Voordat we hals over kop paleis Het Loo verlieten, hadden ze de kleren aan moeten trekken die ik in een kringloopwinkel had uitgekozen.
“Pruiken af,” had ik hen bevolen. Maar het bleek hun eigen kapsel te zijn. De koning had van zichzelf golvende manen, donker met hier en daar wat grijs. En zijn lakei had zijn halflange asblonde haar in een staart.
Geoffrey moest het doen met een zwarte pantalon, een wit overhemd en een bruin colbert. Willem kreeg van mij een paars T-shirt, blauwe jeans en een okergeel jasje. De protesten waren niet van de lucht.
“Je gaat mij toch niet vertellen dat mensen hierin rondlopen!

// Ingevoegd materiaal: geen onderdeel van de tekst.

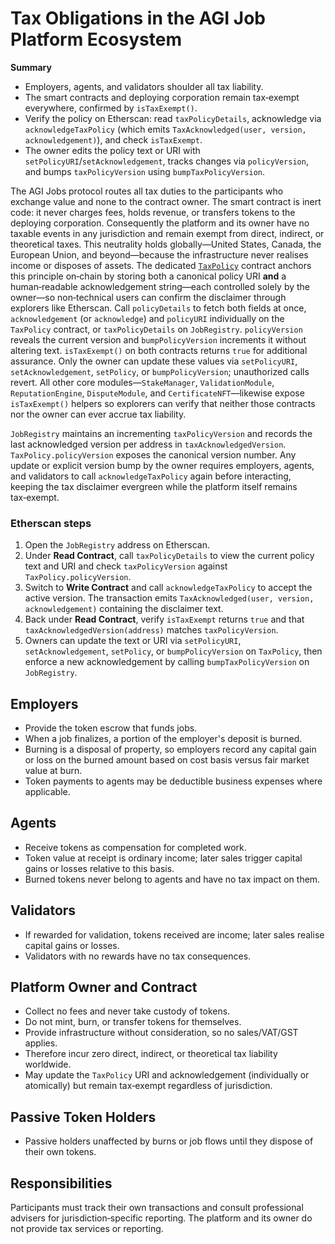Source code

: # Tax Obligations in the AGI Job Platform Ecosystem

**Summary**

- Employers, agents, and validators shoulder all tax liability.
- The smart contracts and deploying corporation remain tax‑exempt everywhere, confirmed by `isTaxExempt()`.
- Verify the policy on Etherscan: read `taxPolicyDetails`, acknowledge via `acknowledgeTaxPolicy` (which emits `TaxAcknowledged(user, version, acknowledgement)`), and check `isTaxExempt`.
- The owner edits the policy text or URI with `setPolicyURI`/`setAcknowledgement`, tracks changes via `policyVersion`, and bumps `taxPolicyVersion` using `bumpTaxPolicyVersion`.

The AGI Jobs protocol routes all tax duties to the participants who exchange value and none to the contract owner. The smart contract is inert code: it never charges fees, holds revenue, or transfers tokens to the deploying corporation. Consequently the platform and its owner have no taxable events in any jurisdiction and remain exempt from direct, indirect, or theoretical taxes. This neutrality holds globally—United States, Canada, the European Union, and beyond—because the infrastructure never realises income or disposes of assets. The dedicated [`TaxPolicy`](../contracts/v2/TaxPolicy.sol) contract anchors this principle on‑chain by storing both a canonical policy URI **and** a human‑readable acknowledgement string—each controlled solely by the owner—so non‑technical users can confirm the disclaimer through explorers like Etherscan. Call `policyDetails` to fetch both fields at once, `acknowledgement` (or `acknowledge`) and `policyURI` individually on the `TaxPolicy` contract, or `taxPolicyDetails` on `JobRegistry`. `policyVersion` reveals the current version and `bumpPolicyVersion` increments it without altering text. `isTaxExempt()` on both contracts returns `true` for additional assurance. Only the owner can update these values via `setPolicyURI`, `setAcknowledgement`, `setPolicy`, or `bumpPolicyVersion`; unauthorized calls revert.
All other core modules—`StakeManager`, `ValidationModule`, `ReputationEngine`, `DisputeModule`, and `CertificateNFT`—likewise expose `isTaxExempt()` helpers so explorers can verify that neither those contracts nor the owner can ever accrue tax liability.

`JobRegistry` maintains an incrementing `taxPolicyVersion` and records the last acknowledged version per address in `taxAcknowledgedVersion`. `TaxPolicy.policyVersion` exposes the canonical version number. Any update or explicit version bump by the owner requires employers, agents, and validators to call `acknowledgeTaxPolicy` again before interacting, keeping the tax disclaimer evergreen while the platform itself remains tax‑exempt.

### Etherscan steps

1. Open the `JobRegistry` address on Etherscan.
2. Under **Read Contract**, call `taxPolicyDetails` to view the current policy text and URI and check `taxPolicyVersion` against `TaxPolicy.policyVersion`.
3. Switch to **Write Contract** and call `acknowledgeTaxPolicy` to accept the active version. The transaction emits `TaxAcknowledged(user, version, acknowledgement)` containing the disclaimer text.
4. Back under **Read Contract**, verify `isTaxExempt` returns `true` and that `taxAcknowledgedVersion(address)` matches `taxPolicyVersion`.
5. Owners can update the text or URI via `setPolicyURI`, `setAcknowledgement`, `setPolicy`, or `bumpPolicyVersion` on `TaxPolicy`, then enforce a new acknowledgement by calling `bumpTaxPolicyVersion` on `JobRegistry`.

## Employers
- Provide the token escrow that funds jobs.
- When a job finalizes, a portion of the employer's deposit is burned.
- Burning is a disposal of property, so employers record any capital gain or loss on the burned amount based on cost basis versus fair market value at burn.
- Token payments to agents may be deductible business expenses where applicable.

## Agents
- Receive tokens as compensation for completed work.
- Token value at receipt is ordinary income; later sales trigger capital gains or losses relative to this basis.
- Burned tokens never belong to agents and have no tax impact on them.

## Validators
- If rewarded for validation, tokens received are income; later sales realise capital gains or losses.
- Validators with no rewards have no tax consequences.

## Platform Owner and Contract
- Collect no fees and never take custody of tokens.
- Do not mint, burn, or transfer tokens for themselves.
- Provide infrastructure without consideration, so no sales/VAT/GST applies.
- Therefore incur zero direct, indirect, or theoretical tax liability worldwide.
 - May update the `TaxPolicy` URI and acknowledgement (individually or atomically) but remain tax‑exempt regardless of jurisdiction.

## Passive Token Holders
- Passive holders unaffected by burns or job flows until they dispose of their own tokens.

## Responsibilities
Participants must track their own transactions and consult professional advisers for jurisdiction‑specific reporting. The platform and its owner do not provide tax services or reporting.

Geoffrey, kijk nu toch eens!”
“Ik vind het afschuwelijk,” zei deze dan, “die kleren van u zijn erger dan die van mij.’
En dan zei ik weer dat hij die opmerking maar achterwege moest laten want dat haute couture geen prioriteit had in deze situatie.
Het opvallendste was dat Willem zijn gezondheid erop vooruitging op het platteland. Hij hoestte minder en zag niet meer zo grauw. Soms snoof hij gelukzalig de geur van pas gemaaid gras op.
Ik mocht oogsten uit de moestuin en uit de kas van de boer. Geoffrey en ik maakten om beurten heerlijke gerechten. Het was een uitzonderlijk mooie nazomer en vooral die eerste twee weken leefden we bijna iedere dag buiten. Ik had een voortent aan de caravan bevestigd en getracht er met een kleed en een gordijn een klassiek-koninklijk tintje aan te geven. De lantaarns van mousseline die ik had opgehangen wiegden zwoel heen en weer.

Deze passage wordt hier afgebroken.